Tuesday, May 20, 2014

Dorothy Day - Review of Her Biography: "All Is Grace"

My friend, the Rev. Robert Orr, offers the following review of a biography on Dorothy Day:

Tom,

I've just finished All Is Grace: A Biography of Dorothy Day by Jim Forrest.  

He does a remarkable job of telling the Catholic Worker story and introducing us to the beautiful woman Dorothy Day was.  

Again and again while I was reading it, I remembered you helping me get to work at the "Hippy Kitchen"/ Catholic Worker soup kitchen in LA.  In fact I used a flyer from that organization as a bookmark.  

I was struck by Day's "wild" life prior to her conversion, her empathy for men and women "on the street" during the depths of the depression, her need for solitude and community and how she balanced the two, her deep love of Russian literature,(especially Dostoyevsky) and the Orthodox Church, the birth of her daughter and her deep hurt when the father refused to marry her.  

Again and again she struggled to accomplish the "works of mercy" as she called them, and, of course, standing against war and the propaganda of war.  

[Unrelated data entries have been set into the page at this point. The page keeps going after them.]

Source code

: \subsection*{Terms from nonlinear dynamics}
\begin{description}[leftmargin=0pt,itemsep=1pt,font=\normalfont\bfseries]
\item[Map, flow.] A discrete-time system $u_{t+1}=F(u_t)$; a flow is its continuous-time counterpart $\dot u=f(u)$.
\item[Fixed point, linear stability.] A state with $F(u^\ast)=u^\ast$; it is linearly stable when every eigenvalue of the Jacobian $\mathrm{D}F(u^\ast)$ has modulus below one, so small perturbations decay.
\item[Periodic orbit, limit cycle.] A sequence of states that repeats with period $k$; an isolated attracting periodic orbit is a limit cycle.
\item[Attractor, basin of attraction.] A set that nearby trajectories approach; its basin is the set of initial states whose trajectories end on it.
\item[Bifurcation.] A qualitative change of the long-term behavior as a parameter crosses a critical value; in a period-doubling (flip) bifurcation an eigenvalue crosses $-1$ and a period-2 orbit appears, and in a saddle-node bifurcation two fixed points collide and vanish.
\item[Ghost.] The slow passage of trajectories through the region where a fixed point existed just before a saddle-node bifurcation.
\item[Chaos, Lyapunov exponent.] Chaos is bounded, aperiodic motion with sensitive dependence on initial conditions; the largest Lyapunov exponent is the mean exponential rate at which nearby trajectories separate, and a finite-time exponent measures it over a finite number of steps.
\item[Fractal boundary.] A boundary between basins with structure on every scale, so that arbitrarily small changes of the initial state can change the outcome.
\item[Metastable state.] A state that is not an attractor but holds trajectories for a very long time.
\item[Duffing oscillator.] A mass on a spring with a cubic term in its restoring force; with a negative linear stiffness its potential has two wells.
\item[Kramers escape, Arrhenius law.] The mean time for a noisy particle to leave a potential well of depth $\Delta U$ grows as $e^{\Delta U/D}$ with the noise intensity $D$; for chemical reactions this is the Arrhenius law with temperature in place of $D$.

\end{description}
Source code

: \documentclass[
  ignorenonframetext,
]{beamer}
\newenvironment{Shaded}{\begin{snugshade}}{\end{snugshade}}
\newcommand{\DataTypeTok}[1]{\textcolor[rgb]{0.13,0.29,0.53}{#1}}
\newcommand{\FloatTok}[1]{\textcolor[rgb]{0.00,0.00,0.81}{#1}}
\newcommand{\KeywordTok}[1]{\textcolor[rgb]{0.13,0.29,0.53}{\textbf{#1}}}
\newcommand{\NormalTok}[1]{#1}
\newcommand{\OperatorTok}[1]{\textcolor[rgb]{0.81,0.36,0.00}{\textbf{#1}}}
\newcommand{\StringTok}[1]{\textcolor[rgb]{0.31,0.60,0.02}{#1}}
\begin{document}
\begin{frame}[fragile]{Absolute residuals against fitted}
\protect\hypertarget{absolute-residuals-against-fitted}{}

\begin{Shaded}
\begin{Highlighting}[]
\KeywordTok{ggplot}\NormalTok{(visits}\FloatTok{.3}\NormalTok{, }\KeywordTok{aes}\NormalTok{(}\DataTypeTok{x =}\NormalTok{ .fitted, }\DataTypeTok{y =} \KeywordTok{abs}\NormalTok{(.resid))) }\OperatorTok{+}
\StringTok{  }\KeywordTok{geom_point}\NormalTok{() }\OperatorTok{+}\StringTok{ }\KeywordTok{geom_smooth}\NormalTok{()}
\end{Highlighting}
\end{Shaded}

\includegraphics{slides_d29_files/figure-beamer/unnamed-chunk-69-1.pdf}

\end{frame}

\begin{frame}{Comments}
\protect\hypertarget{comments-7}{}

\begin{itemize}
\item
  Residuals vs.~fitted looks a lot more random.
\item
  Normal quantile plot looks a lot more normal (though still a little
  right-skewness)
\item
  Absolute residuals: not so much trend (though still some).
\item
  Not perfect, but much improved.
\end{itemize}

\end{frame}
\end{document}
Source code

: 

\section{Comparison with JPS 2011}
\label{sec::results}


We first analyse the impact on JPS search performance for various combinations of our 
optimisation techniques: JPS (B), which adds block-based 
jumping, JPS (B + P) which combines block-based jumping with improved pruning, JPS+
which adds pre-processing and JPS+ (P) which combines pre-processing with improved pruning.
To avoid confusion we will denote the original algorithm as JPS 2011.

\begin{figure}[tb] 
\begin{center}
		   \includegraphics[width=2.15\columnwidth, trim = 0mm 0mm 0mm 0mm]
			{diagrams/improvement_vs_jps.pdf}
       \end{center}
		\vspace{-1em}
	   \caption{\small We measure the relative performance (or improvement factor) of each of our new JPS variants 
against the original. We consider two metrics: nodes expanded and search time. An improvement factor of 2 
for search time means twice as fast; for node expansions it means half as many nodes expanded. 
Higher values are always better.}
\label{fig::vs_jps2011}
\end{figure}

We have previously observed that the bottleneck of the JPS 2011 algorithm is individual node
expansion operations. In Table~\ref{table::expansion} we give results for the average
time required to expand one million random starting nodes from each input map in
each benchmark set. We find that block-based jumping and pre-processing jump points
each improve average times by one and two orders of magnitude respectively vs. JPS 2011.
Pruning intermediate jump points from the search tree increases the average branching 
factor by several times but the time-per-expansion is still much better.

Always she was a writer reflecting in her regular columns in the paper what was happening in her life, what she was thinking and praying about, and developments in the Catholic Worker movement.  

She remained a conservative Catholic who worked at seeing Christ in every human being.  She was a radical who challenged American society again and again - truly a person who taught us all what it means to follow Christ.